Uniquely assigned reads seem non-unique

[airichli]

Hi,

The *transcript_counts.tsv file seems to count non-unique reads as unique reads (I use the parameter --transcript_quantification unique_only --gene_quantification unique_only, so only unique reads would be considered). Here I show one example (HDHD5 gene in human):

All reads shown in the figure are considered unique reads from IsoQuant, regardless of v3.5.0 or v3.6.3. However, all these shown reads are mapped to multiple isoforms.

I also include this example as a test data for your check, you can easily reproduce the result in few seconds.

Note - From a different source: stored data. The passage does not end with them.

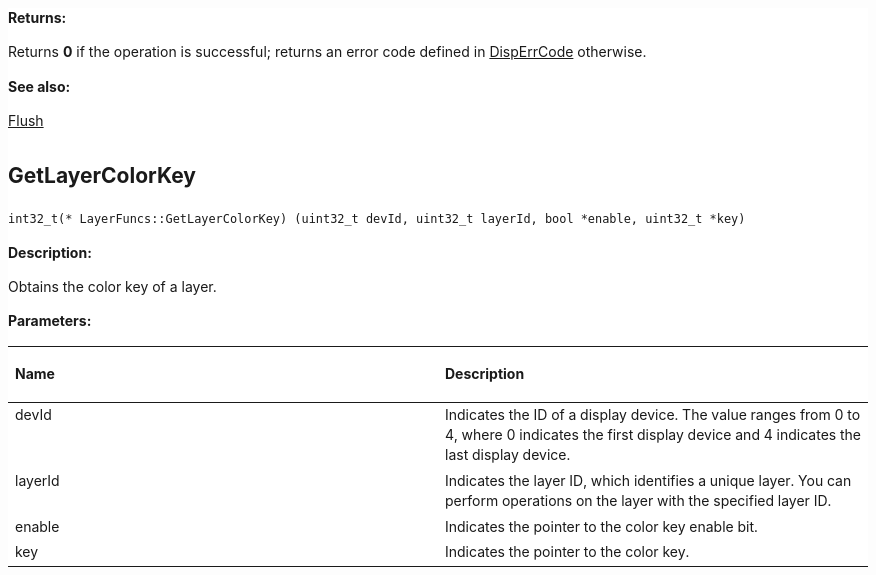 **Returns:**

Returns  **0**  if the operation is successful; returns an error code defined in  [DispErrCode](display.md#ga12a925dadef7573cd74d63d06824f9b0)  otherwise. 

**See also:**

[Flush](layerfuncs.md#abb480bf2b85e93841c49fdc9800bd1e7) 

## GetLayerColorKey<a name="aea882232b6279b8be82c45e889187b24"></a>

```
int32_t(* LayerFuncs::GetLayerColorKey) (uint32_t devId, uint32_t layerId, bool *enable, uint32_t *key)
```

 **Description:**

Obtains the color key of a layer. 

**Parameters:**

<a name="table1454758102093531"></a>
<table><thead align="left"><tr id="row81899739093531"><th class="cellrowborder" valign="top" width="50%" id="mcps1.1.3.1.1"><p id="p830941648093531"><a name="p830941648093531"></a><a name="p830941648093531"></a>Name</p>
</th>
<th class="cellrowborder" valign="top" width="50%" id="mcps1.1.3.1.2"><p id="p2110619386093531"><a name="p2110619386093531"></a><a name="p2110619386093531"></a>Description</p>
</th>
</tr>
</thead>
<tbody><tr id="row206914393093531"><td class="cellrowborder" valign="top" width="50%" headers="mcps1.1.3.1.1 ">devId</td>
<td class="cellrowborder" valign="top" width="50%" headers="mcps1.1.3.1.2 ">Indicates the ID of a display device. The value ranges from 0 to 4, where 0 indicates the first display device and 4 indicates the last display device. </td>
</tr>
<tr id="row532574434093531"><td class="cellrowborder" valign="top" width="50%" headers="mcps1.1.3.1.1 ">layerId</td>
<td class="cellrowborder" valign="top" width="50%" headers="mcps1.1.3.1.2 ">Indicates the layer ID, which identifies a unique layer. You can perform operations on the layer with the specified layer ID. </td>
</tr>
<tr id="row1828372537093531"><td class="cellrowborder" valign="top" width="50%" headers="mcps1.1.3.1.1 ">enable</td>
<td class="cellrowborder" valign="top" width="50%" headers="mcps1.1.3.1.2 ">Indicates the pointer to the color key enable bit. </td>
</tr>
<tr id="row761109968093531"><td class="cellrowborder" valign="top" width="50%" headers="mcps1.1.3.1.1 ">key</td>
<td class="cellrowborder" valign="top" width="50%" headers="mcps1.1.3.1.2 ">Indicates the pointer to the color key.</td>
</tr>
</tbody>
</table>
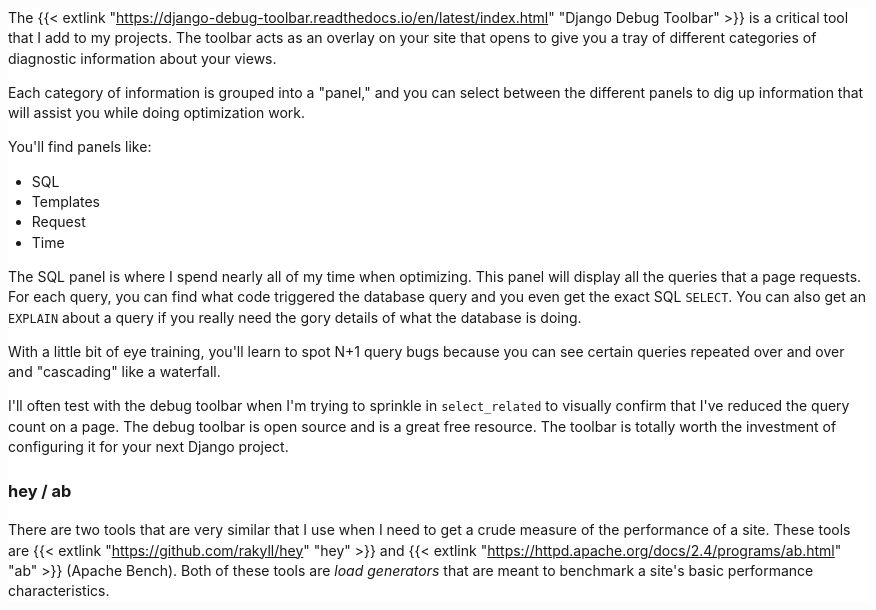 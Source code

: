 The
{{< extlink "https://django-debug-toolbar.readthedocs.io/en/latest/index.html" "Django Debug Toolbar" >}}
is a critical tool
that I add to my projects.
The toolbar acts as an overlay
on your site
that opens to give you a tray
of different categories
of diagnostic information
about your views.

Each category of information is grouped
into a "panel,"
and you can select between the different panels
to dig up information
that will assist you while doing optimization work.

You'll find panels like:

* SQL
* Templates
* Request
* Time

The SQL panel is where I spend nearly all
of my time when optimizing.
This panel will display all the queries
that a page requests.
For each query,
you can find what code triggered the database query
and you even get the exact SQL `SELECT`.
You can also get an `EXPLAIN` about a query
if you really need the gory details
of what the database is doing.

With a little bit of eye training,
you'll learn to spot N+1 query bugs
because you can see certain queries repeated over and over
and "cascading" like a waterfall.

I'll often test with the debug toolbar
when I'm trying to sprinkle in `select_related`
to visually confirm
that I've reduced the query count on a page.
The debug toolbar is open source
and is a great free resource.
The toolbar is totally worth the investment
of configuring it
for your next Django project.

### hey / ab

There are two tools
that are very similar
that I use when I need to get a crude measure
of the performance of a site.
These tools are
{{< extlink "https://github.com/rakyll/hey" "hey" >}}
and
{{< extlink "https://httpd.apache.org/docs/2.4/programs/ab.html" "ab" >}}
(Apache Bench).
Both of these tools are *load generators*
that are meant to benchmark a site's basic performance characteristics.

The possible reason IsoQuant treats these reads as unique may because the polyA position has one closest match, but all matches just differ in about 10 bp, using polyA position to decide uniqueness may not be appropriate. Could you please explain why IsoQuant treat these reads as unique?

test_data.tar.gz

Looking forward to hearing from you. Thanks.

[andrewprzh]

Dear @airichli

Thanks a lot for the report and for the test data, it made it quite easy to go deep into the algorithms.

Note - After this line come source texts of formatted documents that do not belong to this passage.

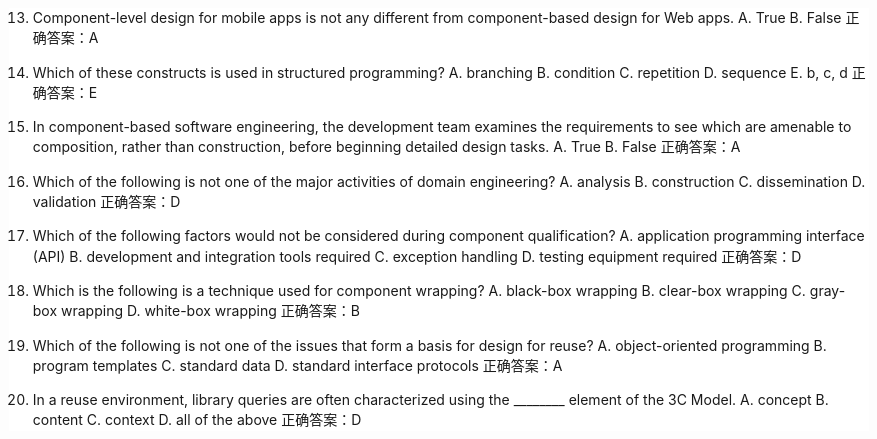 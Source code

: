 
13. Component-level design for mobile apps is not any different from component-based design for Web apps.
 A. True
 B. False
正确答案：A


14. Which of these constructs is used in structured programming?
 A. branching
 B. condition
 C. repetition
 D. sequence
 E. b, c, d
正确答案：E


15. In component-based software engineering, the development team examines the requirements to see which are amenable to composition, rather than construction, before beginning detailed design tasks.
 A. True
 B. False
正确答案：A


16. Which of the following is not one of the major activities of domain engineering?
 A. analysis
 B. construction
 C. dissemination
 D. validation
正确答案：D


17. Which of the following factors would not be considered during component qualification?
 A. application programming interface (API)
 B. development and integration tools required
 C. exception handling
 D. testing equipment required
正确答案：D


18. Which is the following is a technique used for component wrapping?
 A. black-box wrapping
 B. clear-box wrapping
 C. gray-box wrapping
 D. white-box wrapping
正确答案：B


19. Which of the following is not one of the issues that form a basis for design for reuse?
 A. object-oriented programming
 B. program templates
 C. standard data
 D. standard interface protocols
正确答案：A


20. In a reuse environment, library queries are often characterized using the ________ element of the 3C Model.
 A. concept
 B. content
 C. context
 D. all of the above
正确答案：D
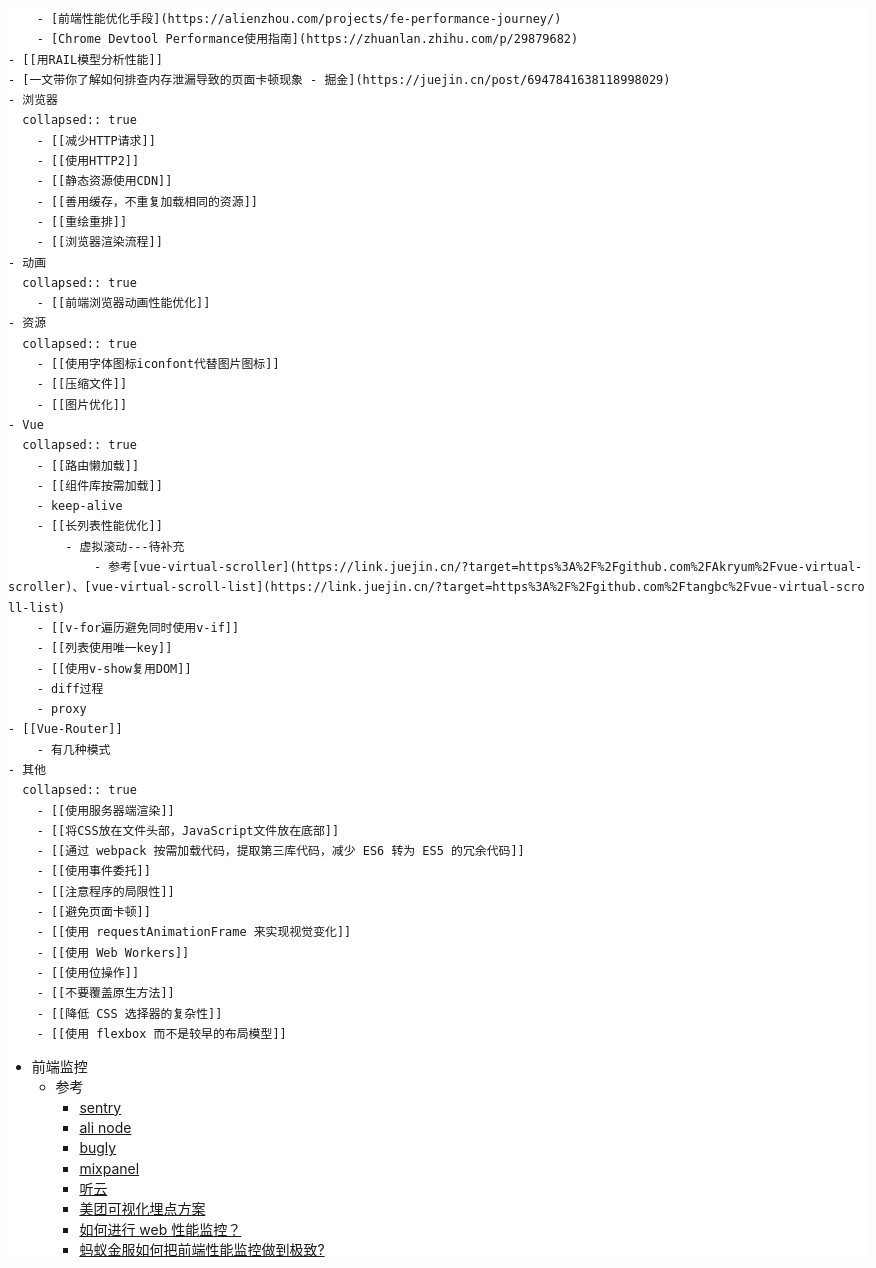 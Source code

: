 		- [前端性能优化手段](https://alienzhou.com/projects/fe-performance-journey/)
		- [Chrome Devtool Performance使用指南](https://zhuanlan.zhihu.com/p/29879682)
	- [[用RAIL模型分析性能]]
	- [一文带你了解如何排查内存泄漏导致的页面卡顿现象 - 掘金](https://juejin.cn/post/6947841638118998029)
	- 浏览器
	  collapsed:: true
		- [[减少HTTP请求]]
		- [[使用HTTP2]]
		- [[静态资源使用CDN]]
		- [[善用缓存，不重复加载相同的资源]]
		- [[重绘重排]]
		- [[浏览器渲染流程]]
	- 动画
	  collapsed:: true
		- [[前端浏览器动画性能优化]]
	- 资源
	  collapsed:: true
		- [[使用字体图标iconfont代替图片图标]]
		- [[压缩文件]]
		- [[图片优化]]
	- Vue
	  collapsed:: true
		- [[路由懒加载]]
		- [[组件库按需加载]]
		- keep-alive
		- [[长列表性能优化]]
			- 虚拟滚动---待补充
				- 参考[vue-virtual-scroller](https://link.juejin.cn/?target=https%3A%2F%2Fgithub.com%2FAkryum%2Fvue-virtual-scroller)、[vue-virtual-scroll-list](https://link.juejin.cn/?target=https%3A%2F%2Fgithub.com%2Ftangbc%2Fvue-virtual-scroll-list)
		- [[v-for遍历避免同时使用v-if]]
		- [[列表使用唯一key]]
		- [[使用v-show复用DOM]]
		- diff过程
		- proxy
	- [[Vue-Router]]
		- 有几种模式
	- 其他
	  collapsed:: true
		- [[使用服务器端渲染]]
		- [[将CSS放在文件头部，JavaScript文件放在底部]]
		- [[通过 webpack 按需加载代码，提取第三库代码，减少 ES6 转为 ES5 的冗余代码]]
		- [[使用事件委托]]
		- [[注意程序的局限性]]
		- [[避免页面卡顿]]
		- [[使用 requestAnimationFrame 来实现视觉变化]]
		- [[使用 Web Workers]]
		- [[使用位操作]]
		- [[不要覆盖原生方法]]
		- [[降低 CSS 选择器的复杂性]]
		- [[使用 flexbox 而不是较早的布局模型]]
- 前端监控
	- 参考
		- [sentry](https://link.juejin.cn/?target=https%3A%2F%2Fsentry.io%2Fwelcome%2F)
		- [ali node](https://link.juejin.cn/?target=https%3A%2F%2Fwww.aliyun.com%2Fproduct%2Fnodejs)
		- [bugly](https://link.juejin.cn/?target=https%3A%2F%2Fbugly.qq.com%2Fv2%2F)
		- [mixpanel](https://link.juejin.cn/?target=https%3A%2F%2Fmixpanel.com%2F)
		- [听云](https://link.juejin.cn/?target=https%3A%2F%2Fwww.tingyun.com%2F)
		- [美团可视化埋点方案](https://link.juejin.cn/?target=https%3A%2F%2Ftech.meituan.com%2F2019%2F08%2F15%2Fmtflexbox-automation-buried-point-exploration.html)
		- [如何进行 web 性能监控？](https://link.juejin.cn/?target=http%3A%2F%2Fwww.alloyteam.com%2F2020%2F01%2F14184%2F%23prettyPhoto)
		- [蚂蚁金服如何把前端性能监控做到极致?](https://link.juejin.cn/?target=https%3A%2F%2Fwww.infoq.cn%2Farticle%2Fdxa8am44oz*lukk5ufhy)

TLDR: it looks like there is no obvious bug, but the case is quite tricky due to annotated isoforms with very closely located polyA sites.

Here's the full story:

1. The intron chains of these reads is, indeed, ambiguous (as you show on the figure). Most of the reads have intron chain matching to 'ENST00000155674', 'ENST00000477157', 'ENST00000336737'.
2. What IsoQuant does in this case, it looks into exon coverage. Basically, it checks whether exons (typically flanking) can give us more information and distinguish between isoforms with the same intron chain.
3. What happens in this particular case: These 3 isoforms have very closely located polyA sites, namely 17137511, 17137520 and 17137522. Since it all happens on the reverse strand, it looks roughly like this:

ENST00000155674
polyA [                         ]-----------[ ....
ENST00000336737
   polyA  [                     ]-----------[ ....
ENST00000477157
      polyA  [                  ]-----------[ ....

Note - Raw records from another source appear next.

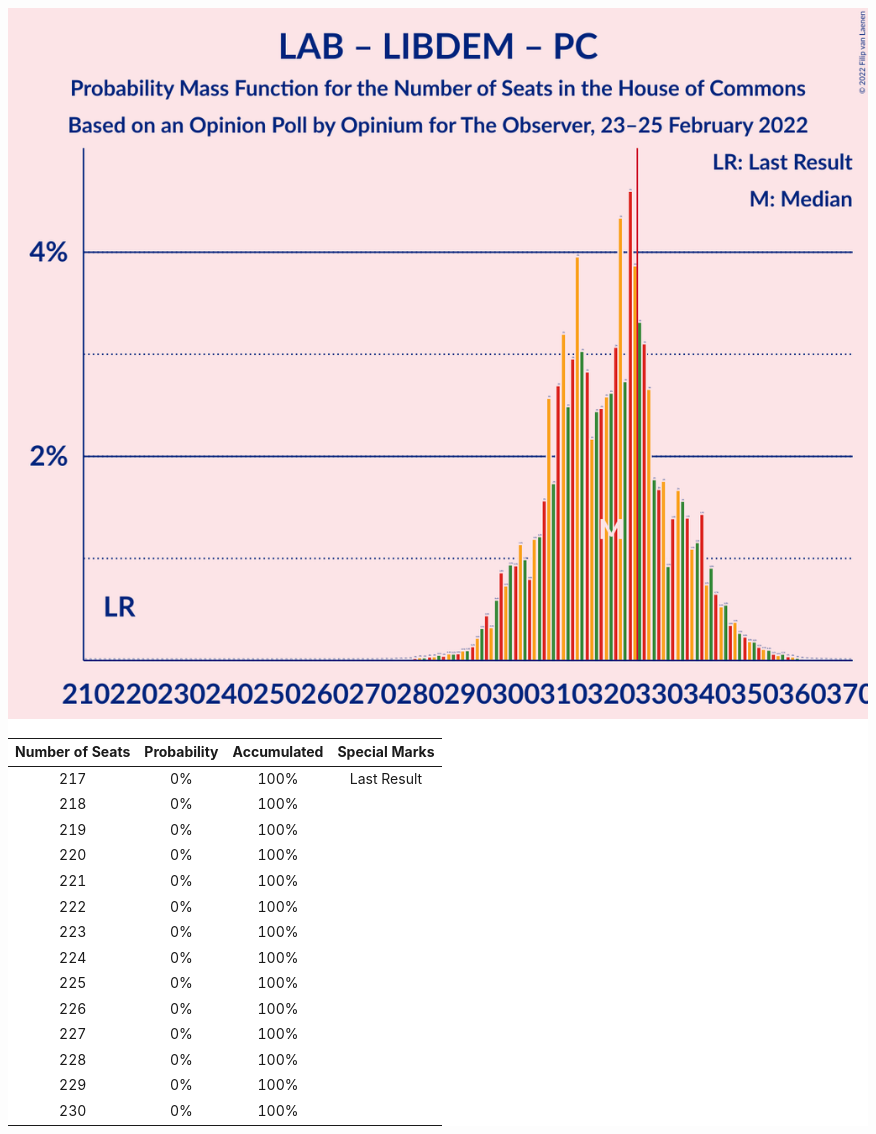 ![Graph with seats probability mass function not yet produced](2022-02-25-Opinium-coalitions-seats-pmf-lab–libdem–pc.png "Seats Probability Mass Function")

| Number of Seats | Probability | Accumulated | Special Marks |
|:---------------:|:-----------:|:-----------:|:-------------:|
| 217 | 0% | 100% | Last Result |
| 218 | 0% | 100% |  |
| 219 | 0% | 100% |  |
| 220 | 0% | 100% |  |
| 221 | 0% | 100% |  |
| 222 | 0% | 100% |  |
| 223 | 0% | 100% |  |
| 224 | 0% | 100% |  |
| 225 | 0% | 100% |  |
| 226 | 0% | 100% |  |
| 227 | 0% | 100% |  |
| 228 | 0% | 100% |  |
| 229 | 0% | 100% |  |
| 230 | 0% | 100% |  |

4. To examine how the exons overlap, IsoQuant splits all the exons into non-overlapping exon regions (exonic blocks):

ENST00000155674
polyA [   ][  ][                 ]-----------[ ....
ENST00000336737
    polyA  [  ][                 ]-----------[ ....
ENST00000477157
       polyA   [                 ]-----------[ ....

5. What happens with a read, that has a identical intron chain. For example the read with ID starting with d227a379, which has a polyA site at 17137529.

ENST00000155674
polyA [   ][  ][                 ]-----------[ ....
ENST00000336737
    polyA  [  ][                 ]-----------[ ....
ENST00000477157
        polyA  [                 ]-----------[ ....
d227a379
           polyA   [             ]-----------[ ....

IsoQuant looks at all 3 isoform candidates and sees that the 2 leftmost exonic blocks of ENST00000155674 are located entirely within polyA region of our read. Similarly, for the leftmost block of ENST00000336737 - it is entirely covered by polyA tail. For IsoQuant this is enough to discard both isoforms.

However, for ENST00000477157, only a relatively small part of its terminal exon block is covered by reads polyA tail. Moreover, read's polyA site is located just 7 bp away from the polyA site of ENST00000477157, which is close enough to report at polyA site match.

6. Thus, this situation is rather an effect of annotation having very similar polyA site coordinates. I understand that in case the distance is larger, there would be no questions about these strategy. However, is this kind of situations the exonic blocks are quite small and might not be enough to make judgement.

Hope my explanations are clear, do no hesitate to ask questions. I might also consider revising the strategy in such cases.

Best Andrey

[airichli]

Thank you so much Andrey for the detailed explaination.